Re: Random idea:

To: debian-hurd@lists.debian.org
Subject: Re: Random idea:
From: Brian May <bam@debian.org>
Date: 31 Dec 1999 12:16:05 +1100
Message-id: <[🔎] 84yaabj4fe.fsf@snoopy.apana.org.au>
In-reply-to: dirk@gnumatic.de's message of "30 Dec 1999 11:28:17 +1100"
References: <[🔎] 06a701bf5210$47a95fa0$0e00000a@chen> <[🔎] 14442.30193.454091.23635@gnumatic.de>
>>>>> "Dirk" == Dirk Ritter <dirk@gnumatic.de> writes:

This is just my two cents:

    >> 2) Add mime types to the file information in the file
    >> system. This will make the file command trivial, and will allow
    >> some pretty neat things to be done (like writing a program that
    >> will act differently depends on the file type. "run $1" that
    >> will open gimp for graphics and vi for text...)

    Dirk> This of course seems like a nice idea, but it has some
    Dirk> pitfalls: - file systems would need to generate this
    Dirk> information "on the fly" (you should expect other OS's to
    Dirk> manipulate data, so you cannot rely on stored type

I think, for initial type identification, some sought of magic
database should be used. After the file type is identified,
then the problem is solved, as the mime type is saved (somehow)
to disk.

It should also be possible to change the identification and/or default
behavour of programs with ease.

Also, in debian-devel somebody pointed out, for instance that a .c
file could be both a .c file (to a compiler) and a text file (to an
editor). This means there are two possible actions that could be
associated with the file: open in text editor, and compile using C
compiler. (not to mention other possibilities, eg CVS, changelogs,
etc).  You wouldn't want a text editor (eg emacs) to automatically try
compiling the file, when you really want to edit it.

    Dirk> information - you would need to verify this at least during
    Dirk> the startup of the translator, so you better should do it on

Verification, if really required, would only need to be done
after the file type is first identified.

    Dirk> the fly - if at all) - types would need to be determined
    Dirk> from the data alone so that foo.txt would be clearly
    Dirk> identifiable as X-Bitmap if foo.txt's data is a valid
    Dirk> X-Bitmap - but what are you going to do about foo.txt.gz?
    Dirk> After all - you are still interested in the X-Bitmap and you
    Dirk> probably regard compression as something that should be
    Dirk> somewhat transparent, don't you.

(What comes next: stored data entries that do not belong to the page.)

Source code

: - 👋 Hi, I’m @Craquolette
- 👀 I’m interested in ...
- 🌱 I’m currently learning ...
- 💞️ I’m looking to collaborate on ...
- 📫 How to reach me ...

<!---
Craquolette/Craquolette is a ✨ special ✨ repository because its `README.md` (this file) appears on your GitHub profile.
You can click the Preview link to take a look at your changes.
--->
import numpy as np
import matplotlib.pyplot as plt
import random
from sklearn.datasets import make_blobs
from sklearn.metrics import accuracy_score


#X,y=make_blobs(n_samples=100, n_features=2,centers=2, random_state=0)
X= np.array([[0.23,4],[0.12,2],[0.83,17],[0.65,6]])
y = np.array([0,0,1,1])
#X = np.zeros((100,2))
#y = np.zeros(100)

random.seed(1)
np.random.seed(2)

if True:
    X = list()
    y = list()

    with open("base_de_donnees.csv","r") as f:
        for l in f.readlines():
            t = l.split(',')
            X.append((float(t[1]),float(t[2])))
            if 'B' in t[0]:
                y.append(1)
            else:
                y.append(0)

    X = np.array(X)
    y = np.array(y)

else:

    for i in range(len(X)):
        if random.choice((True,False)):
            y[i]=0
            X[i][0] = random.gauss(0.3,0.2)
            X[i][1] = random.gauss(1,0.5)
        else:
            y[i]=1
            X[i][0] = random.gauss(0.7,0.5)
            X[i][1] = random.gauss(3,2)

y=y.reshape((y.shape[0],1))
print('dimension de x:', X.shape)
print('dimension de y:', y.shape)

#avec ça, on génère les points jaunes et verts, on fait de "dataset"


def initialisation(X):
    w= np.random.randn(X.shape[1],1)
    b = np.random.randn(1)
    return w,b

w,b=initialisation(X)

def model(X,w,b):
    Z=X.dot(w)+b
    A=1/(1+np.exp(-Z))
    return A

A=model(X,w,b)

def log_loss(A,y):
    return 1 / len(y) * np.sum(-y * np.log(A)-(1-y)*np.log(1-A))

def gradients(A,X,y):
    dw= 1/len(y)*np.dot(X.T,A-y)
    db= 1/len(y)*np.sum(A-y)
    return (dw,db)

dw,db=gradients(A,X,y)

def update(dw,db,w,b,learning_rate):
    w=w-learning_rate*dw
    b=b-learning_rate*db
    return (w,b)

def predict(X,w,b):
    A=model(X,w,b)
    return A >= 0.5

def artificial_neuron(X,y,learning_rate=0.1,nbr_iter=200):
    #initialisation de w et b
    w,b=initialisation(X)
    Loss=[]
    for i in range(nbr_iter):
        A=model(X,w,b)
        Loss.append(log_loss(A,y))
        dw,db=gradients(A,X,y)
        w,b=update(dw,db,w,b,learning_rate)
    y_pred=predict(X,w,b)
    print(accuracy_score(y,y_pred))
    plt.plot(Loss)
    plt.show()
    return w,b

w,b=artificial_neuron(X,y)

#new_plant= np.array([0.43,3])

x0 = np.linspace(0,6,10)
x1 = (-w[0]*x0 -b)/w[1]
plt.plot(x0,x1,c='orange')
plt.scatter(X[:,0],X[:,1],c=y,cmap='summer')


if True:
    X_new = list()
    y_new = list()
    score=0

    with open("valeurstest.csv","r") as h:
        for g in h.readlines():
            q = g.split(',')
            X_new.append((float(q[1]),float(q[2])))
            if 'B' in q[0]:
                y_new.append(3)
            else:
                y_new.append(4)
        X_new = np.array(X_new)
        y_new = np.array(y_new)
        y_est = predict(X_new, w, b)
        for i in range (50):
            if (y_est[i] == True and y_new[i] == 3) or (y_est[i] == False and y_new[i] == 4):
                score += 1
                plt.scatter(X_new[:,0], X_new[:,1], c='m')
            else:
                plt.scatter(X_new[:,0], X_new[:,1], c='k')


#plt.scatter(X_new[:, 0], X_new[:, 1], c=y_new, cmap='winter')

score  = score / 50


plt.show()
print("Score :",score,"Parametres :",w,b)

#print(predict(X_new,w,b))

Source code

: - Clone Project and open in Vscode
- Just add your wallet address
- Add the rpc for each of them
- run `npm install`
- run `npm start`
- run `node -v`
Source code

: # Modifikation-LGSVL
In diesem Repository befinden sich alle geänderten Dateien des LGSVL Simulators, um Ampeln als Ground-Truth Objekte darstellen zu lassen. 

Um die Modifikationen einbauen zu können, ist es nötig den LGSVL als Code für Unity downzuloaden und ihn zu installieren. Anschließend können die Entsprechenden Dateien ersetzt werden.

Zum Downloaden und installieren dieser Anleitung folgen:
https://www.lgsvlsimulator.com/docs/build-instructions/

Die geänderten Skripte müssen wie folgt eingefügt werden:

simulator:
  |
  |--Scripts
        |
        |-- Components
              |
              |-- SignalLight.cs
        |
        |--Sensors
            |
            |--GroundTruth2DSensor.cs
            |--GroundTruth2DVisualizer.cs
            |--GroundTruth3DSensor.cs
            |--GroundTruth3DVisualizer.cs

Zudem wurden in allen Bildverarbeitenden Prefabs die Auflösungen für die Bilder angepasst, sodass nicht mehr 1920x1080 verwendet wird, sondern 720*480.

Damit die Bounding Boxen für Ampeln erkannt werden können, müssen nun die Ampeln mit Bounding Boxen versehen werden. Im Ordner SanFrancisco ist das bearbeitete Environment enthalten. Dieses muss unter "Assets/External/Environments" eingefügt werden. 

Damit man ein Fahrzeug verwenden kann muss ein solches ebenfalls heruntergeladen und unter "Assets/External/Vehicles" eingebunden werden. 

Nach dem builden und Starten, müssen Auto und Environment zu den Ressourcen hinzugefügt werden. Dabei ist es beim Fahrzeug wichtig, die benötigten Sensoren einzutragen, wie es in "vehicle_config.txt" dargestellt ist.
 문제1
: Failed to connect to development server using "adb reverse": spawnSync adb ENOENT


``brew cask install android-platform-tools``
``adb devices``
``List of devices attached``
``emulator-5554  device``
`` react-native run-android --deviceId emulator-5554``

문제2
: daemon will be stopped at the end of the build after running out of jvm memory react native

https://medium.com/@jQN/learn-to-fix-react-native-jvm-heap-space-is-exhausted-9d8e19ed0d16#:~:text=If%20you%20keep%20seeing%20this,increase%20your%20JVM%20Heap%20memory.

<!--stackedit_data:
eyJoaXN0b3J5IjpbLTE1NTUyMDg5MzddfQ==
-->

What does MIME currently do for these file types? eg I think most web
browsers can cope with these files (from what I have read in
debian-devel at least).

As an example where MIME types stored in the filesystem would help:

Previously I received an E-Mail attachment[1], image/jpeg MIME type.  Its
file name was image.jpe (ie it was truncated). If I wanted to save the
file, it would save, by default as image.jpe, and programs wouldn't
know what file type that was meant to be (unless they use magic
algorithms). However, if the mail program saved the MIME type to disk,
too, then this problem wouldn't occur.

    Dirk> However, you might be interested in the following: - ESR
    Dirk> once wanted to work on a library that implements file type
    Dirk> identification - the state of this project is unknown to me,

I think that this would be a good start. If programs used this library
to identify the file type, then the administrator would be free to use
any method he/she desires, without having to change every application
program. For instance, there are numerous possibilities:

- file extension and some way to override (eg apache does this).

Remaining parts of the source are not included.